> **EXCERPTED DATA**:
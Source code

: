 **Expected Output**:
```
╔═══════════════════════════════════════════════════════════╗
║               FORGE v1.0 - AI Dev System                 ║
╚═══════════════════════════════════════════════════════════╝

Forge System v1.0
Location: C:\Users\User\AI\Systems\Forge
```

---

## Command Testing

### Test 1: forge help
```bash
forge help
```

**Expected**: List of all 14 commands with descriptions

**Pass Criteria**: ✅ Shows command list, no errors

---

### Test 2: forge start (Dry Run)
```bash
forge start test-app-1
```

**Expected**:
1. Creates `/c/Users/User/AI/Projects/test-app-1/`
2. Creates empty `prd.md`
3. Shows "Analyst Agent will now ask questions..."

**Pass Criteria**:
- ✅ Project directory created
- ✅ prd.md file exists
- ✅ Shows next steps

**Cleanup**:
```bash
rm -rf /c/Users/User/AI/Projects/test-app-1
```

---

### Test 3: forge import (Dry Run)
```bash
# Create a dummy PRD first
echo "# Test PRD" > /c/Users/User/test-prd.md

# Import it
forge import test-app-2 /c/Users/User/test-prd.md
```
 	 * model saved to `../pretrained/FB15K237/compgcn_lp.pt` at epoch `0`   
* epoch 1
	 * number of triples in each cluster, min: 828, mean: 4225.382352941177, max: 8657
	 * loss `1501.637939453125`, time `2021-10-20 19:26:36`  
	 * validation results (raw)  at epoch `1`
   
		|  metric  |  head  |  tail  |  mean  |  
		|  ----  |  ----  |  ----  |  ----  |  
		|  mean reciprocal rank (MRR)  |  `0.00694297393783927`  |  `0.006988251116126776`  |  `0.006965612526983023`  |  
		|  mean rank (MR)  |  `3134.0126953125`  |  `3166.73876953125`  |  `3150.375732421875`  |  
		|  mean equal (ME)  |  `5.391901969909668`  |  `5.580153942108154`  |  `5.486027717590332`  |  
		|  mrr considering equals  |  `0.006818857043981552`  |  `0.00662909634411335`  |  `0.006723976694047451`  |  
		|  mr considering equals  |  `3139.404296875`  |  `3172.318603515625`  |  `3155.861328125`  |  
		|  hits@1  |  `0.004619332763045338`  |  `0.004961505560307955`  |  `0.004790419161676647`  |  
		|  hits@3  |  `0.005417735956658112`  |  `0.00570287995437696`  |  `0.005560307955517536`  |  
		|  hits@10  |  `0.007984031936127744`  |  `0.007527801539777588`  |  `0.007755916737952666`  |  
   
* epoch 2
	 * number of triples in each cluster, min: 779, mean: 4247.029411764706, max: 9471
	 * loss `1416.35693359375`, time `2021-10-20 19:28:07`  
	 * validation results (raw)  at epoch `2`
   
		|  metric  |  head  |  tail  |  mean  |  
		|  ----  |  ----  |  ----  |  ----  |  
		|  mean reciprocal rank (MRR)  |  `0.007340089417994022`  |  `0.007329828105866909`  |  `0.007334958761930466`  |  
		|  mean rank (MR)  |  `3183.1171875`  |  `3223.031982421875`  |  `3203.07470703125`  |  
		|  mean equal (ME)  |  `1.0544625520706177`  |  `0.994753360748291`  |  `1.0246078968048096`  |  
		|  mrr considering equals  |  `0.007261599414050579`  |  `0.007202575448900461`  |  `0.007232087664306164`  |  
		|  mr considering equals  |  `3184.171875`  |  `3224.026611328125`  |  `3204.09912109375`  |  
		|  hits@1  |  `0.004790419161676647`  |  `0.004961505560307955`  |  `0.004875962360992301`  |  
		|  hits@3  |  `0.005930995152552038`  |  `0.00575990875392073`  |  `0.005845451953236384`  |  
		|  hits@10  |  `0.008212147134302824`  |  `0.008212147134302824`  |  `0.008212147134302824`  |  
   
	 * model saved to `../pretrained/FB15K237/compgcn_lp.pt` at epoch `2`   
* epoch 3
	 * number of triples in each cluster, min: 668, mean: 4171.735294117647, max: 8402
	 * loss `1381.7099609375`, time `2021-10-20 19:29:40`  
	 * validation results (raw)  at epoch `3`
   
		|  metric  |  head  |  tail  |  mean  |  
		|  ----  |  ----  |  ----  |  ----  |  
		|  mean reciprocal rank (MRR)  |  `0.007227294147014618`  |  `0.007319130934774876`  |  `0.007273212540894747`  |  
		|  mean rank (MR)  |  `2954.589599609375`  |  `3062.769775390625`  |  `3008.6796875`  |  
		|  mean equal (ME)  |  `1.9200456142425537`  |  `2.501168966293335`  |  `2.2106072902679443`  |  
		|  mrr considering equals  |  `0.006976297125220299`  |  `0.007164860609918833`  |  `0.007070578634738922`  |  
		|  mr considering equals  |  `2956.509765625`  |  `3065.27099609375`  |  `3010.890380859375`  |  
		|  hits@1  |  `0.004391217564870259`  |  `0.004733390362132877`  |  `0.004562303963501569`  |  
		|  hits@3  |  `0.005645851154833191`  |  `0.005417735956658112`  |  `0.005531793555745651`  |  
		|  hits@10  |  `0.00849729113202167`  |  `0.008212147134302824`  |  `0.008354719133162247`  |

> **WORK INSTRUCTIONS**:
In the records above, find the line containing "4171.735294117647, max: 8402"; please retype it and every line after it through the last line, exactly and with nothing else.

> **COMPLETED TASK**:
	 * number of triples in each cluster, min: 668, mean: 4171.735294117647, max: 8402
	 * loss `1381.7099609375`, time `2021-10-20 19:29:40`  
	 * validation results (raw)  at epoch `3`
   
		|  metric  |  head  |  tail  |  mean  |  
		|  ----  |  ----  |  ----  |  ----  |  
		|  mean reciprocal rank (MRR)  |  `0.007227294147014618`  |  `0.007319130934774876`  |  `0.007273212540894747`  |  
		|  mean rank (MR)  |  `2954.589599609375`  |  `3062.769775390625`  |  `3008.6796875`  |  
		|  mean equal (ME)  |  `1.9200456142425537`  |  `2.501168966293335`  |  `2.2106072902679443`  |  
		|  mrr considering equals  |  `0.006976297125220299`  |  `0.007164860609918833`  |  `0.007070578634738922`  |  
		|  mr considering equals  |  `2956.509765625`  |  `3065.27099609375`  |  `3010.890380859375`  |  
		|  hits@1  |  `0.004391217564870259`  |  `0.004733390362132877`  |  `0.004562303963501569`  |  
		|  hits@3  |  `0.005645851154833191`  |  `0.005417735956658112`  |  `0.005531793555745651`  |  
		|  hits@10  |  `0.00849729113202167`  |  `0.008212147134302824`  |  `0.008354719133162247`  |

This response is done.